Directions.
The lines to reproduce run from the first one below to the line containing "geometric tail satisfies", both included. Reproduce them exactly and nothing else.

Given records.
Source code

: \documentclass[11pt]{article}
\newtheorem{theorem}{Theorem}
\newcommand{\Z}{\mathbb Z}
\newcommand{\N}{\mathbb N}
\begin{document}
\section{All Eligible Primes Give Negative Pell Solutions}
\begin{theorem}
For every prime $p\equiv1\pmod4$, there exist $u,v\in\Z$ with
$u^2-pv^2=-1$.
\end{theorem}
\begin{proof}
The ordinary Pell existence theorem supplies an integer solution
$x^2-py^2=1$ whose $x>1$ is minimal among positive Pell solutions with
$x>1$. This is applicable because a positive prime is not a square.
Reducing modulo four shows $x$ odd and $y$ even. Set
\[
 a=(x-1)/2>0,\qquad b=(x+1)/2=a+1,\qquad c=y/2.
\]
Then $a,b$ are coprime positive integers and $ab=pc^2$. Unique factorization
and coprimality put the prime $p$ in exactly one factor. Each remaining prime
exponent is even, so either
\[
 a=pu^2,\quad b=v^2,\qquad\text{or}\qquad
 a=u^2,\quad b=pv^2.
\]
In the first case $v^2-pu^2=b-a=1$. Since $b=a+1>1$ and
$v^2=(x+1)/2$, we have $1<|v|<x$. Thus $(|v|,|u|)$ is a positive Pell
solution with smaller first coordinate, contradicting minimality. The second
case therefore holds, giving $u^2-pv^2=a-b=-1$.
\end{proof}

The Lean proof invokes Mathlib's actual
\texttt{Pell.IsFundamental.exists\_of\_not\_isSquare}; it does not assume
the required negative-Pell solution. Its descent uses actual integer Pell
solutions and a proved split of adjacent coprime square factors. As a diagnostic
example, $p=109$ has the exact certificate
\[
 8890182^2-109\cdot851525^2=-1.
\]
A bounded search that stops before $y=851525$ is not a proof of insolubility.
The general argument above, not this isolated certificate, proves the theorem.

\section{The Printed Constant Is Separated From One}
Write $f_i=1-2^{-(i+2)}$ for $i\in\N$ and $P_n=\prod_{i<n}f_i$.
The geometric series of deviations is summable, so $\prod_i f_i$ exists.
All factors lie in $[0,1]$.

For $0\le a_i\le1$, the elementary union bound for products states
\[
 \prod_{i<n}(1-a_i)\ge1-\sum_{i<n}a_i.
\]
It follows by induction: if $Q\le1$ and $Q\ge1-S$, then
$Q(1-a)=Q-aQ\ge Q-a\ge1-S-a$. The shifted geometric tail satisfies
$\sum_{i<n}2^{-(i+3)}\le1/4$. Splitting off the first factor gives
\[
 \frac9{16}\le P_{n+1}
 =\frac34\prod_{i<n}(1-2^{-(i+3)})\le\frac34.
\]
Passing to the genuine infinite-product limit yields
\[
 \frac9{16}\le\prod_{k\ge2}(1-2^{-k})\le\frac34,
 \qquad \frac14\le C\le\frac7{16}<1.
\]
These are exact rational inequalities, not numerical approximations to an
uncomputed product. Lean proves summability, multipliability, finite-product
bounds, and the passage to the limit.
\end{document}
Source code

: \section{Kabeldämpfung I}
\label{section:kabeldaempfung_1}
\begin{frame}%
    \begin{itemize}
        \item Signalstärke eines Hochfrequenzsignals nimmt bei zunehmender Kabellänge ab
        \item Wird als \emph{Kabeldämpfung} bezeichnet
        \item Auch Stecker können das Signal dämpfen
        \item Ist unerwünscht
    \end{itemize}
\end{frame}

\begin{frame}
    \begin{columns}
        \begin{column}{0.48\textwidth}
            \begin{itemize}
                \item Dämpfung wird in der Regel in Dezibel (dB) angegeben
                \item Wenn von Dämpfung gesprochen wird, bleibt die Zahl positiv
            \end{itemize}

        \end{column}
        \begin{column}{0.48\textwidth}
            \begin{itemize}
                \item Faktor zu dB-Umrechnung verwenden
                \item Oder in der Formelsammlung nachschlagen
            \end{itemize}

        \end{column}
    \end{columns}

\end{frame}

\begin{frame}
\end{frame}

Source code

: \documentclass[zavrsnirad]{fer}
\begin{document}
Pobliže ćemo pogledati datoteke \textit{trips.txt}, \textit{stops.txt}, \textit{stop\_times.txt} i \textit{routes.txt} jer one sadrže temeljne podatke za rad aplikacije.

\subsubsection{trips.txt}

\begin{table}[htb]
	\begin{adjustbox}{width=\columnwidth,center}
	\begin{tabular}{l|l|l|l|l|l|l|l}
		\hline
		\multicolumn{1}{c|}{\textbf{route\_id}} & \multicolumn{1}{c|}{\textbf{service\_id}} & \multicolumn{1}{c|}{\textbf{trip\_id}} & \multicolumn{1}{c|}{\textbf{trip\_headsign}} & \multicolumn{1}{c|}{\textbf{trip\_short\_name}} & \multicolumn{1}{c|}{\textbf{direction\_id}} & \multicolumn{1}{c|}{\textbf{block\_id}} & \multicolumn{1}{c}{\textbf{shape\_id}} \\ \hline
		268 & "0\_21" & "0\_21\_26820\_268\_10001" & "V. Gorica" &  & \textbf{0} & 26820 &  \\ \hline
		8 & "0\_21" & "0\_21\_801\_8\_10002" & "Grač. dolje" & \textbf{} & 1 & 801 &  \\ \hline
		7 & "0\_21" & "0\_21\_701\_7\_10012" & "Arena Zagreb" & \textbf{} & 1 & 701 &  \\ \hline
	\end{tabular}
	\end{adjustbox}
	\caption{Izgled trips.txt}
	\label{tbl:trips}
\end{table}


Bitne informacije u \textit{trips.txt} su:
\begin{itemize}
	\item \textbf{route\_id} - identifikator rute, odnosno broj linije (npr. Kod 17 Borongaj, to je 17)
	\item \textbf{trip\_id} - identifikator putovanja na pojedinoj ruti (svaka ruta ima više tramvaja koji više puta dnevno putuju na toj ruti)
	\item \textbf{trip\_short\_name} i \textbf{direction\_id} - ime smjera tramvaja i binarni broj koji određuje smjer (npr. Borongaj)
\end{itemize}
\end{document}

Answer section.
Source code

: \documentclass[11pt]{article}
\newtheorem{theorem}{Theorem}
\newcommand{\Z}{\mathbb Z}
\newcommand{\N}{\mathbb N}
\begin{document}
\section{All Eligible Primes Give Negative Pell Solutions}
\begin{theorem}
For every prime $p\equiv1\pmod4$, there exist $u,v\in\Z$ with
$u^2-pv^2=-1$.
\end{theorem}
\begin{proof}
The ordinary Pell existence theorem supplies an integer solution
$x^2-py^2=1$ whose $x>1$ is minimal among positive Pell solutions with
$x>1$. This is applicable because a positive prime is not a square.
Reducing modulo four shows $x$ odd and $y$ even. Set
\[
 a=(x-1)/2>0,\qquad b=(x+1)/2=a+1,\qquad c=y/2.
\]
Then $a,b$ are coprime positive integers and $ab=pc^2$. Unique factorization
and coprimality put the prime $p$ in exactly one factor. Each remaining prime
exponent is even, so either
\[
 a=pu^2,\quad b=v^2,\qquad\text{or}\qquad
 a=u^2,\quad b=pv^2.
\]
In the first case $v^2-pu^2=b-a=1$. Since $b=a+1>1$ and
$v^2=(x+1)/2$, we have $1<|v|<x$. Thus $(|v|,|u|)$ is a positive Pell
solution with smaller first coordinate, contradicting minimality. The second
case therefore holds, giving $u^2-pv^2=a-b=-1$.
\end{proof}

The Lean proof invokes Mathlib's actual
\texttt{Pell.IsFundamental.exists\_of\_not\_isSquare}; it does not assume
the required negative-Pell solution. Its descent uses actual integer Pell
solutions and a proved split of adjacent coprime square factors. As a diagnostic
example, $p=109$ has the exact certificate
\[
 8890182^2-109\cdot851525^2=-1.
\]
A bounded search that stops before $y=851525$ is not a proof of insolubility.
The general argument above, not this isolated certificate, proves the theorem.

\section{The Printed Constant Is Separated From One}
Write $f_i=1-2^{-(i+2)}$ for $i\in\N$ and $P_n=\prod_{i<n}f_i$.
The geometric series of deviations is summable, so $\prod_i f_i$ exists.
All factors lie in $[0,1]$.

For $0\le a_i\le1$, the elementary union bound for products states
\[
 \prod_{i<n}(1-a_i)\ge1-\sum_{i<n}a_i.
\]
It follows by induction: if $Q\le1$ and $Q\ge1-S$, then
$Q(1-a)=Q-aQ\ge Q-a\ge1-S-a$. The shifted geometric tail satisfies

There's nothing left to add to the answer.